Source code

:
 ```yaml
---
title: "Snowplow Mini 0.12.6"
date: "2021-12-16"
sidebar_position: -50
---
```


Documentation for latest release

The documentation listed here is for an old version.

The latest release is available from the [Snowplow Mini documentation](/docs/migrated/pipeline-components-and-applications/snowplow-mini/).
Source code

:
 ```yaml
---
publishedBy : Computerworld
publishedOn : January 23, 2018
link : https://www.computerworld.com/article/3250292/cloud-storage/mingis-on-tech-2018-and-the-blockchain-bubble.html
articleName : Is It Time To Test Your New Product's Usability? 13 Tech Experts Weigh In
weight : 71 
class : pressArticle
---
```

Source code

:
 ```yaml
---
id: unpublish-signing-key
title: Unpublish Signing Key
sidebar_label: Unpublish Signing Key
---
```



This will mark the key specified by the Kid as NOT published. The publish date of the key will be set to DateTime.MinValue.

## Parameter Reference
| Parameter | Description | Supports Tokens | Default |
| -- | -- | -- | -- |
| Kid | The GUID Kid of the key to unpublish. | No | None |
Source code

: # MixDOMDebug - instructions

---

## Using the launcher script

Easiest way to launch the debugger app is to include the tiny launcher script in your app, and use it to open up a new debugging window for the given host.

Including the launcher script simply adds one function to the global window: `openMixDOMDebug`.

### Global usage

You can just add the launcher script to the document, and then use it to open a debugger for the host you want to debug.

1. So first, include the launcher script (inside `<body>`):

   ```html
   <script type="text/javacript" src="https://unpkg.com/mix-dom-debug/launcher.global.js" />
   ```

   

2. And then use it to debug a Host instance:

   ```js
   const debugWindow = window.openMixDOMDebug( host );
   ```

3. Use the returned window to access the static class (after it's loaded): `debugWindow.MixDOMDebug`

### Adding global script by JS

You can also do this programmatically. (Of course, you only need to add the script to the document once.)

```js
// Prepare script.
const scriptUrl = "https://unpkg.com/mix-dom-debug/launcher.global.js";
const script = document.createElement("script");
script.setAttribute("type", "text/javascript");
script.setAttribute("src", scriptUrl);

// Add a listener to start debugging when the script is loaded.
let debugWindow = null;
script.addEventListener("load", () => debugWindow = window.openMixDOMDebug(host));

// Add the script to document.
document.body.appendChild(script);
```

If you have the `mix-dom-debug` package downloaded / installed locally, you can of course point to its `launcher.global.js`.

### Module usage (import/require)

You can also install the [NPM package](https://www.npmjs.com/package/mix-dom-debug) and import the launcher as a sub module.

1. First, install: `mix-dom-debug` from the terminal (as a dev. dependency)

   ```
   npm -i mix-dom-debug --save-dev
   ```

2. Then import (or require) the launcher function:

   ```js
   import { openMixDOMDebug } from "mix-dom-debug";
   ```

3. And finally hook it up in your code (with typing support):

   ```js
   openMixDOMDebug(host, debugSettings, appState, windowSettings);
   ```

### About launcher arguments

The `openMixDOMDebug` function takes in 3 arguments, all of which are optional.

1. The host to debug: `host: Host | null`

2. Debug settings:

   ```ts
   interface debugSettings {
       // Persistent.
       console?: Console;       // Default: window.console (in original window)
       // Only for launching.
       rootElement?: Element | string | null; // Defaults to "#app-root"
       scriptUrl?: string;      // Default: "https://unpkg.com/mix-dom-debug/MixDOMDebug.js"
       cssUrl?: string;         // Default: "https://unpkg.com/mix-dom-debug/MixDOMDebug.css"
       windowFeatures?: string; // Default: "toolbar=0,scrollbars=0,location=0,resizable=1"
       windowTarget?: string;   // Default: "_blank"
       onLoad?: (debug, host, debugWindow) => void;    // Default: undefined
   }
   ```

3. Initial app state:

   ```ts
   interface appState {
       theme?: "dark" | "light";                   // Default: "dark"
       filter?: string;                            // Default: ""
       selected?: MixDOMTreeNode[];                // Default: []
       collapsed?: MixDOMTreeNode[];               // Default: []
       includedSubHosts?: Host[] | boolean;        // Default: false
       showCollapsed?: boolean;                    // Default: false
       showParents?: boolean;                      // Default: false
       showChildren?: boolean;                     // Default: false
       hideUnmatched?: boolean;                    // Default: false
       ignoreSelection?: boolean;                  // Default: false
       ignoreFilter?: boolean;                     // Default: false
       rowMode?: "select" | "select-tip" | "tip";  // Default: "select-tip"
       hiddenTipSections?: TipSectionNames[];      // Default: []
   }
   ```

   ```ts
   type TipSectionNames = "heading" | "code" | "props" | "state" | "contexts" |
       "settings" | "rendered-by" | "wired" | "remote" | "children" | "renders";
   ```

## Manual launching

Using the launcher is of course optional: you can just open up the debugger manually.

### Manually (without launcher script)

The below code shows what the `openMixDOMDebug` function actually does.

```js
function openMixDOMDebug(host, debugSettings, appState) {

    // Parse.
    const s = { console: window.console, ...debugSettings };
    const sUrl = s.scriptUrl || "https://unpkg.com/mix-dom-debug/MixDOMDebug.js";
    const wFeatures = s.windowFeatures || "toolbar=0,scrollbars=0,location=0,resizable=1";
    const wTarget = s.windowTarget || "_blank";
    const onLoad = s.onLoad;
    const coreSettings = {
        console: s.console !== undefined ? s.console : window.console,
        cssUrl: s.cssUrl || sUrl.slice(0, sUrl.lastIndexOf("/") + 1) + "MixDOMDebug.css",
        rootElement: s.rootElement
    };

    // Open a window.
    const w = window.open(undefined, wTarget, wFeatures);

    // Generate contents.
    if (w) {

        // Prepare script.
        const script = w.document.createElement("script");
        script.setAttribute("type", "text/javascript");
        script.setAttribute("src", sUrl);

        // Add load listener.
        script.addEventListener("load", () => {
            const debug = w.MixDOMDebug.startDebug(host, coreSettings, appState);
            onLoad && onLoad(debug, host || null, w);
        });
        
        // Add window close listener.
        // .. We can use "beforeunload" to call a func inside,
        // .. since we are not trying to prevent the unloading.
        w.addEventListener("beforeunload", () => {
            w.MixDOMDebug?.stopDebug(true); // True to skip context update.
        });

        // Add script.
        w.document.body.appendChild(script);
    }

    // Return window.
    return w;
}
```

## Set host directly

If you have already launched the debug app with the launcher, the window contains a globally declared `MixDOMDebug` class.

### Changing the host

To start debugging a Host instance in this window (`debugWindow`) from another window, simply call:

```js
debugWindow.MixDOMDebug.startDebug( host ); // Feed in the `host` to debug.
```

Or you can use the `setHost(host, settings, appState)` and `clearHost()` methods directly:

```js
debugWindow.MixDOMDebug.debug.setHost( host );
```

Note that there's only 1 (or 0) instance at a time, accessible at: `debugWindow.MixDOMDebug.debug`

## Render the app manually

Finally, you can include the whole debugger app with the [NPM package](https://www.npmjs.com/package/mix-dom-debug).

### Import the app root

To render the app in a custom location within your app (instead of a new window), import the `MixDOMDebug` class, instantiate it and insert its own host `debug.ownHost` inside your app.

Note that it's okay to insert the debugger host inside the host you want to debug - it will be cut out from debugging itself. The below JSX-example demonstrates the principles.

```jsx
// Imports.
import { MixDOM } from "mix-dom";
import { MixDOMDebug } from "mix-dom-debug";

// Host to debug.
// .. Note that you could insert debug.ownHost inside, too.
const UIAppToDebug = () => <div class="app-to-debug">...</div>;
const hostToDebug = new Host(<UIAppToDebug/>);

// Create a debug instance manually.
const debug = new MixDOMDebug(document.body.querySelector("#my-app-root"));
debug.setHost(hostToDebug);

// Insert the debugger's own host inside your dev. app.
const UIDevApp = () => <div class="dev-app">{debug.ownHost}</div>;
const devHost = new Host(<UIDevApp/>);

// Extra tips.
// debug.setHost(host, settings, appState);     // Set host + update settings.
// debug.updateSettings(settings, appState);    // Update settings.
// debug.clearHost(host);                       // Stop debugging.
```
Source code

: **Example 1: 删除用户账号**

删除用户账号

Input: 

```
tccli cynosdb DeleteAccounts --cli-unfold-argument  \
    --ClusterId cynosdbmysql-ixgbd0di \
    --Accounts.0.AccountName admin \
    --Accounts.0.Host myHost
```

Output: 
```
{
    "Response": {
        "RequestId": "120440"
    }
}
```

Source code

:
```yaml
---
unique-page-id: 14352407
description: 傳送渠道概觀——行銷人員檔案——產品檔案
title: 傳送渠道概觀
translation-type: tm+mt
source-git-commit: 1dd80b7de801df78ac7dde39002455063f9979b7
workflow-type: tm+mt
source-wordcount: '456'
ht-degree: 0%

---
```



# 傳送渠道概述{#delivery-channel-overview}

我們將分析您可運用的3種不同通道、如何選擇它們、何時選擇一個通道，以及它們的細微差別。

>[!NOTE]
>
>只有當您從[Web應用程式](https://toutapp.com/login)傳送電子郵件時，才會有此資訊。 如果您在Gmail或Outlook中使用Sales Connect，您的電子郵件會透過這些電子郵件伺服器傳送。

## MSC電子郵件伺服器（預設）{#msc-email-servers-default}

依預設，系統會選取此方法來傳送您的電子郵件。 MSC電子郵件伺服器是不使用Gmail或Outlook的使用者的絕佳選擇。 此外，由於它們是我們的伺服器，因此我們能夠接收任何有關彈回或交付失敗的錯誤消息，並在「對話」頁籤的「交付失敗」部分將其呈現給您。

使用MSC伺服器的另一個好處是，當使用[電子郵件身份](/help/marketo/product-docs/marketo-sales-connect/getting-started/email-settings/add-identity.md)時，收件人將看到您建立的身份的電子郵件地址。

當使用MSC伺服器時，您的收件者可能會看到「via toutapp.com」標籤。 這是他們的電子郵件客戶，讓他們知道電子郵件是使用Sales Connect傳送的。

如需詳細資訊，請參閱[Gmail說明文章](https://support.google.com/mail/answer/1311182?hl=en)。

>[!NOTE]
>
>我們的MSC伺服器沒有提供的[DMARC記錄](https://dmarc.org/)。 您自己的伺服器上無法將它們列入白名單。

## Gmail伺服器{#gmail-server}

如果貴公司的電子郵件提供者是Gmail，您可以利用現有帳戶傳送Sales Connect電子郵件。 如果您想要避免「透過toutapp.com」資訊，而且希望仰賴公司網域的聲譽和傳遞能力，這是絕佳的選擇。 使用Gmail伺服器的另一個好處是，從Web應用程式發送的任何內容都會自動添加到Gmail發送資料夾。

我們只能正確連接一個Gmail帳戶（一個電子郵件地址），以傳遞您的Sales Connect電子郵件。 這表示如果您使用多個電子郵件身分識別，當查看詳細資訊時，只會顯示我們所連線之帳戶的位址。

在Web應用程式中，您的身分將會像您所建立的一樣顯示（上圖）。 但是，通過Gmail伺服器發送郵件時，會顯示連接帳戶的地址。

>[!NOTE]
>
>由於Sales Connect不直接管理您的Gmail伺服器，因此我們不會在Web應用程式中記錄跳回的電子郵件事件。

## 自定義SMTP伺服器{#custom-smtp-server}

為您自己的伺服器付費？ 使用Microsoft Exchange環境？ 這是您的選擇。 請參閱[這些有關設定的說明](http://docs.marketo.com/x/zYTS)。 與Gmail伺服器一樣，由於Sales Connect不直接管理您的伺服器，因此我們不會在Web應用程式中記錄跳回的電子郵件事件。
- - - - - - -
**What you are asked to do**
Return all lines from the entries that contain the string "appState".

**Answer space**
   openMixDOMDebug(host, debugSettings, appState, windowSettings);
   interface appState {
function openMixDOMDebug(host, debugSettings, appState) {
            const debug = w.MixDOMDebug.startDebug(host, coreSettings, appState);
Or you can use the `setHost(host, settings, appState)` and `clearHost()` methods directly:
// debug.setHost(host, settings, appState);     // Set host + update settings.
// debug.updateSettings(settings, appState);    // Update settings.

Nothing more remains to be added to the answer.